Art. 18.  A inclusão do quesito raça, a ser registrado segundo a autoclassificação, será obrigatória em todos os registros administrativos direcionados a empregadores e trabalhadores dos setores público e privado.
CAPÍTULO IV
DAS TERRAS QUILOMBOLAS
Art. 19. Aos remanescentes das comunidades de quilombos que estejam ocupando terras quilombolas no Rio Grande do Sul, será reconhecida a propriedade definitiva das mesmas, estando o Estado autorizado a emitir-lhes os títulos respectivos, em observância ao direito assegurado no art. 68 do Ato das Disposições Constitucionais Transitórias da Constituição Federal e na Lei n.º 11.731, de 9 de janeiro de 2002, que dispõe sobre a regularização fundiária de áreas ocupadas por remanescentes de comunidades de quilombos.
CAPÍTULO V
DA COMUNICAÇÃO SOCIAL
Art. 20. A idealização, a realização e a exibição das peças publicitárias veiculadas pelo Poder Público deverão observar percentual de artistas, modelos e trabalhadores afrodescendentes em número equivalente ao resultante do censo do Instituto Brasileiro de Geografia e Estatística – IBGE – de afro-brasileiros na composição da população do Rio Grande do Sul.

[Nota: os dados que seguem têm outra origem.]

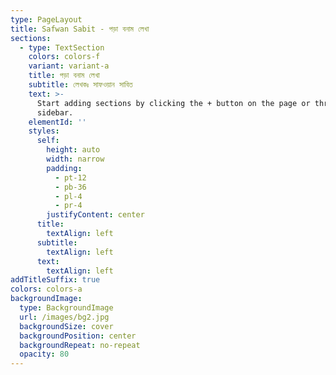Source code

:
 ```yaml
---
type: PageLayout
title: Safwan Sabit - পড়া বনাম লেখা
sections:
  - type: TextSection
    colors: colors-f
    variant: variant-a
    title: পড়া বনাম লেখা
    subtitle: লেখকঃ সাফওয়ান সাবিত
    text: >-
      Start adding sections by clicking the + button on the page or through the
      sidebar.
    elementId: ''
    styles:
      self:
        height: auto
        width: narrow
        padding:
          - pt-12
          - pb-36
          - pl-4
          - pr-4
        justifyContent: center
      title:
        textAlign: left
      subtitle:
        textAlign: left
      text:
        textAlign: left
addTitleSuffix: true
colors: colors-a
backgroundImage:
  type: BackgroundImage
  url: /images/bg2.jpg
  backgroundSize: cover
  backgroundPosition: center
  backgroundRepeat: no-repeat
  opacity: 80
---
```

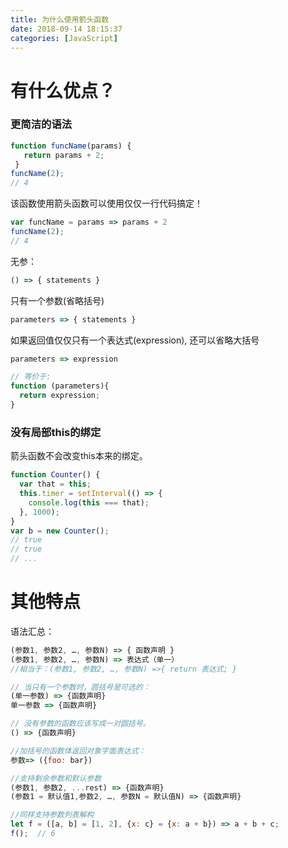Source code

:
 ```yaml
---
title: 为什么使用箭头函数
date: 2018-09-14 18:15:37
categories: [JavaScript]
---
```



# 有什么优点？
### 更简洁的语法

```js
function funcName(params) {
   return params + 2;
 }
funcName(2);
// 4
```
<!-- more -->
该函数使用箭头函数可以使用仅仅一行代码搞定！
```js
var funcName = params => params + 2
funcName(2);
// 4

```

无参：
```js
() => { statements }
```
只有一个参数(省略括号)
```js
parameters => { statements }
```
如果返回值仅仅只有一个表达式(expression), 还可以省略大括号
```js
parameters => expression

// 等价于:
function (parameters){
  return expression;
}
```
### 没有局部this的绑定
箭头函数不会改变this本来的绑定。

```js
function Counter() {
  var that = this;
  this.timer = setInterval(() => {
    console.log(this === that);
  }, 1000);
}
var b = new Counter();
// true
// true
// ...
```
# 其他特点
语法汇总：
```js
(参数1, 参数2, …, 参数N) => { 函数声明 }
(参数1, 参数2, …, 参数N) => 表达式（单一）
//相当于：(参数1, 参数2, …, 参数N) =>{ return 表达式; }

// 当只有一个参数时，圆括号是可选的：
(单一参数) => {函数声明}
单一参数 => {函数声明}

// 没有参数的函数应该写成一对圆括号。
() => {函数声明}

//加括号的函数体返回对象字面表达式：
参数=> ({foo: bar})

//支持剩余参数和默认参数
(参数1, 参数2, ...rest) => {函数声明}
(参数1 = 默认值1,参数2, …, 参数N = 默认值N) => {函数声明}

//同样支持参数列表解构
let f = ([a, b] = [1, 2], {x: c} = {x: a + b}) => a + b + c;
f();  // 6
```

Art. 21. A produção veiculada pelos órgãos de comunicação valorizará a herança cultural e a participação da população negra na história do Estado.
Art. 22. Na produção de filmes, programas e peças publicitárias destinados à veiculação pelas emissoras de televisão e em salas cinematográficas, deverá ser adotada a prática de conferir oportunidades de emprego para atores, figurantes e técnicos negros, sendo vedada toda e qualquer discriminação de natureza política, ideológica, étnica ou artística.

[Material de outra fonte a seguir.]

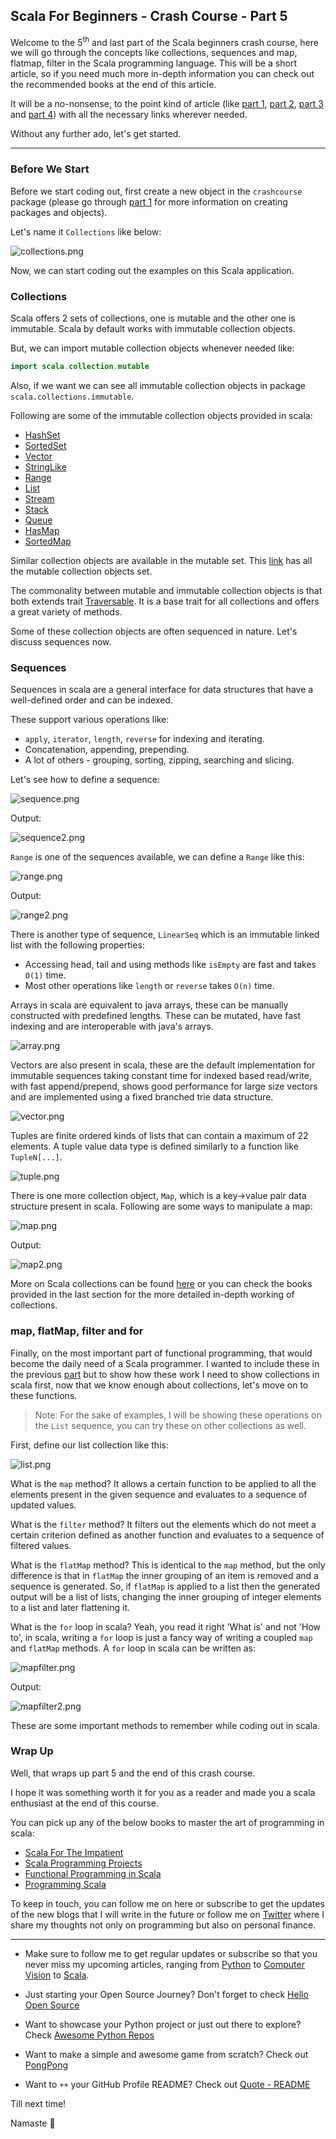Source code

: ## Scala For Beginners - Crash Course - Part 5

Welcome to the 5<sup>th</sup> and last part of the Scala beginners crash course, here we will go through the concepts like collections, sequences and map, flatmap, filter in the Scala programming language. This will be a short article, so if you need much more in-depth information you can check out the recommended books at the end of this article.

It will be a no-nonsense, to the point kind of article (like [part 1](https://blog.codekaro.info/scala-for-beginners-crash-course-part-1), [part 2](https://blog.codekaro.info/scala-for-beginners-crash-course-part-2), [part 3](https://blog.codekaro.info/scala-for-beginners-crash-course-part-3) and [part 4](https://blog.codekaro.info/scala-for-beginners-crash-course-part-4)) with all the necessary links wherever needed.

Without any further ado, let's get started.

---

### Before We Start

Before we start coding out, first create a new object in the `crashcourse` package (please go through [part 1](https://blog.codekaro.info/scala-for-beginners-crash-course-part-1) for more information on creating packages and objects).

Let's name it `Collections` like below:

![collections.png](https://cdn.hashnode.com/res/hashnode/image/upload/v1631531346691/e6CNxW3S3.png)

Now, we can start coding out the examples on this Scala application.

### Collections

Scala offers 2 sets of collections, one is mutable and the other one is immutable. Scala by default works with immutable collection objects.

But, we can import mutable collection objects whenever needed like:

```java
import scala.collection.mutable
```

Also, if we want we can see all immutable collection objects in package `scala.collections.immutable`.

Following are some of the immutable collection objects provided in scala:

* [HashSet](https://www.scala-lang.org/api/2.12.2/scala/collection/immutable/HashSet.html)
* [SortedSet](https://www.scala-lang.org/api/2.12.2/scala/collection/immutable/SortedSet.html)
* [Vector](https://www.scala-lang.org/api/2.12.2/scala/collection/immutable/Vector.html)
* [StringLike](https://www.scala-lang.org/api/2.12.2/scala/collection/immutable/StringLike.html)
* [Range](https://www.scala-lang.org/api/2.12.2/scala/collection/immutable/Range.html)
* [List](https://www.scala-lang.org/api/2.12.2/scala/collection/immutable/List.html)
* [Stream](https://www.scala-lang.org/api/2.12.2/scala/collection/immutable/Stream.html)
* [Stack](https://www.scala-lang.org/api/2.12.2/scala/collection/immutable/Stack.html)
* [Queue](https://www.scala-lang.org/api/2.12.2/scala/collection/immutable/Queue.html)
* [HasMap](https://www.scala-lang.org/api/2.12.2/scala/collection/immutable/HashMap.html)
* [SortedMap](https://www.scala-lang.org/api/2.12.2/scala/collection/immutable/SortedMap.html)

Similar collection objects are available in the mutable set. This [link](https://www.scala-lang.org/api/2.12.2/scala/collection/mutable/index.html) has all the mutable collection objects set.

The commonality between mutable and immutable collection objects is that both extends trait [Traversable](https://www.scala-lang.org/api/2.12.2/scala/collection/Traversable.html). It is a base trait for all collections and offers a great variety of methods.

Some of these collection objects are often sequenced in nature. Let's discuss sequences now.

### Sequences

Sequences in scala are a general interface for data structures that have a well-defined order and can be indexed.

These support various operations like:

* `apply`, `iterator`, `length`, `reverse` for indexing and iterating.
* Concatenation, appending, prepending.
* A lot of others - grouping, sorting, zipping, searching and slicing.

Let's see how to define a sequence:

![sequence.png](https://cdn.hashnode.com/res/hashnode/image/upload/v1631531369496/8rbrbjIYW.png)

Output:

![sequence2.png](https://cdn.hashnode.com/res/hashnode/image/upload/v1631531388160/8067-fcPJ.png)

`Range` is one of the sequences available, we can define a `Range` like this:

![range.png](https://cdn.hashnode.com/res/hashnode/image/upload/v1631531407959/iaYGwXKJ4.png)

Output:

![range2.png](https://cdn.hashnode.com/res/hashnode/image/upload/v1631531425930/J_O_pCi5I.png)

There is another type of sequence, `LinearSeq` which is an immutable linked list with the following properties:

* Accessing head, tail and using methods like `isEmpty` are fast and takes `O(1)` time.
* Most other operations like `length` or `reverse` takes `O(n)` time.

Arrays in scala are equivalent to java arrays, these can be manually constructed with predefined lengths. These can be mutated, have fast indexing and are interoperable with java's arrays.

![array.png](https://cdn.hashnode.com/res/hashnode/image/upload/v1631531440888/_h4W3tUUF.png)

Vectors are also present in scala, these are the default implementation for immutable sequences taking constant time for indexed based read/write, with fast append/prepend, shows good performance for large size vectors and are implemented using a fixed branched trie data structure.

![vector.png](https://cdn.hashnode.com/res/hashnode/image/upload/v1631531455900/knizLYOg-.png)

Tuples are finite ordered kinds of lists that can contain a maximum of 22 elements. A tuple value data type is defined similarly to a function like `TupleN[...]`.

![tuple.png](https://cdn.hashnode.com/res/hashnode/image/upload/v1631531475585/fR2ZmAxRN.png)

There is one more collection object, `Map`, which is a key->value pair data structure present in scala. Following are some ways to manipulate a map:

![map.png](https://cdn.hashnode.com/res/hashnode/image/upload/v1631531488699/EIud6p632.png)

Output:

![map2.png](https://cdn.hashnode.com/res/hashnode/image/upload/v1631531499216/dHUHeRySj.png)

More on Scala collections can be found [here](https://docs.scala-lang.org/overviews/collections/overview.html) or you can check the books provided in the last section for the more detailed in-depth working of collections.

### map, flatMap, filter and for

Finally, on the most important part of functional programming, that would become the daily need of a Scala programmer. I wanted to include these in the previous [part](https://blog.codekaro.info/scala-for-beginners-crash-course-part-4) but to show how these work I need to show collections in scala first, now that we know enough about collections, let's move on to these functions.

> Note: For the sake of examples, I will be showing these operations on the `List` sequence, you can try these on other collections as well.

First, define our list collection like this:

![list.png](https://cdn.hashnode.com/res/hashnode/image/upload/v1631531520453/GABMEV5EE.png)

What is the `map` method? It allows a certain function to be applied to all the elements present in the given sequence and evaluates to a sequence of updated values.

What is the `filter` method? It filters out the elements which do not meet a certain criterion defined as another function and evaluates to a sequence of filtered values.

What is the `flatMap` method? This is identical to the `map` method, but the only difference is that in `flatMap` the inner grouping of an item is removed and a sequence is generated. So, if `flatMap` is applied to a list then the generated output will be a list of lists, changing the inner grouping of integer elements to a list and later flattening it.

What is the `for` loop in scala? Yeah, you read it right 'What is' and not 'How to', in scala, writing a `for` loop is just a fancy way of writing a coupled `map` and `flatMap` methods. A `for` loop in scala can be written as:

![mapfilter.png](https://cdn.hashnode.com/res/hashnode/image/upload/v1631531539746/H2GaxC-s3.png)

Output:

![mapfilter2.png](https://cdn.hashnode.com/res/hashnode/image/upload/v1631531550914/FvTwmpzad.png)

These are some important methods to remember while coding out in scala.

### Wrap Up

Well, that wraps up part 5 and the end of this crash course.

I hope it was something worth it for you as a reader and made you a scala enthusiast at the end of this course.

You can pick up any of the below books to master the art of programming in scala:

* [Scala For The Impatient](https://amzn.to/3C4rZ8a)
* [Scala Programming Projects](https://amzn.to/3tAluXH)
* [Functional Programming in Scala](https://amzn.to/3hnZYAw)
* [Programming Scala](https://amzn.to/3k66Lk1)

To keep in touch, you can follow me on here or subscribe to get the updates of the new blogs that I will write in the future or follow me on [Twitter](https://twitter.com/chandrajidev) where I share my thoughts not only on programming but also on personal finance.

---

- Make sure to follow me to get regular updates or subscribe so that you never miss my upcoming articles, ranging from [Python](https://chandraji.dev/series/python) to [Computer Vision](https://chandraji.dev/series/computer-vision) to [Scala](https://chandraji.dev/series/scala).

- Just starting your Open Source Journey? Don't forget to check [Hello Open Source](https://github.com/siddharth2016/hello-open-source)

- Want to showcase your Python project or just out there to explore? Check [Awesome Python Repos](https://github.com/siddharth2016/awesome-python-repos)

- Want to make a simple and awesome game from scratch? Check out [PongPong](https://github.com/siddharth2016/PongPong)

- Want to `++` your GitHub Profile README? Check out [Quote - README](https://github.com/marketplace/actions/quote-readme)

Till next time!

Namaste 🙏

Parágrafo único. A exigência disposta no “caput” não se aplica aos filmes e aos programas que abordem especificidades de grupos étnicos determinados.
Art. 23. Os órgãos e as entidades da Administração Pública Estadual poderão incluir cláusulas de participação de artistas negros nos contratos de realização de filmes, programas ou quaisquer outras peças de caráter publicitário nos termos da Lei Federal n.º 12.288/2010.
§ 1º Os órgãos e as entidades de que trata este artigo incluirão, nas especificações para contratação de serviços de consultoria, conceituação, produção e realização de filmes, programas ou peças publicitárias, a obrigatoriedade da prática de iguais oportunidades de emprego para as pessoas relacionadas com o projeto ou serviço contratado.
§ 2º Entende-se por prática de iguais oportunidades de emprego o conjunto de medidas sistemáticas executadas com a finalidade de garantir a diversidade étnica, de sexo e de idade na equipe vinculada ao projeto ou serviço contratado. http://www.al.rs.gov.br/legis 5
§ 3º A autoridade contratante poderá, se considerar necessário para garantir a prática de iguais oportunidades de emprego, requerer auditoria por órgão do Poder Público.
§ 4º A exigência disposta no “caput” não se aplica às produções publicitárias quando abordarem especificidades de grupos étnicos determinados.
CAPÍTULO VI
DAS DISPOSIÇÕES FINAIS
Art. 24. Esta Lei entra em vigor 120 (cento e vinte) dias após sua publicação.
PALÁCIO PIRATINI, em Porto Alegre, 19 de janeiro de 2011.

Publicado no Diário Oficial do Estado do Rio Grande do Sul.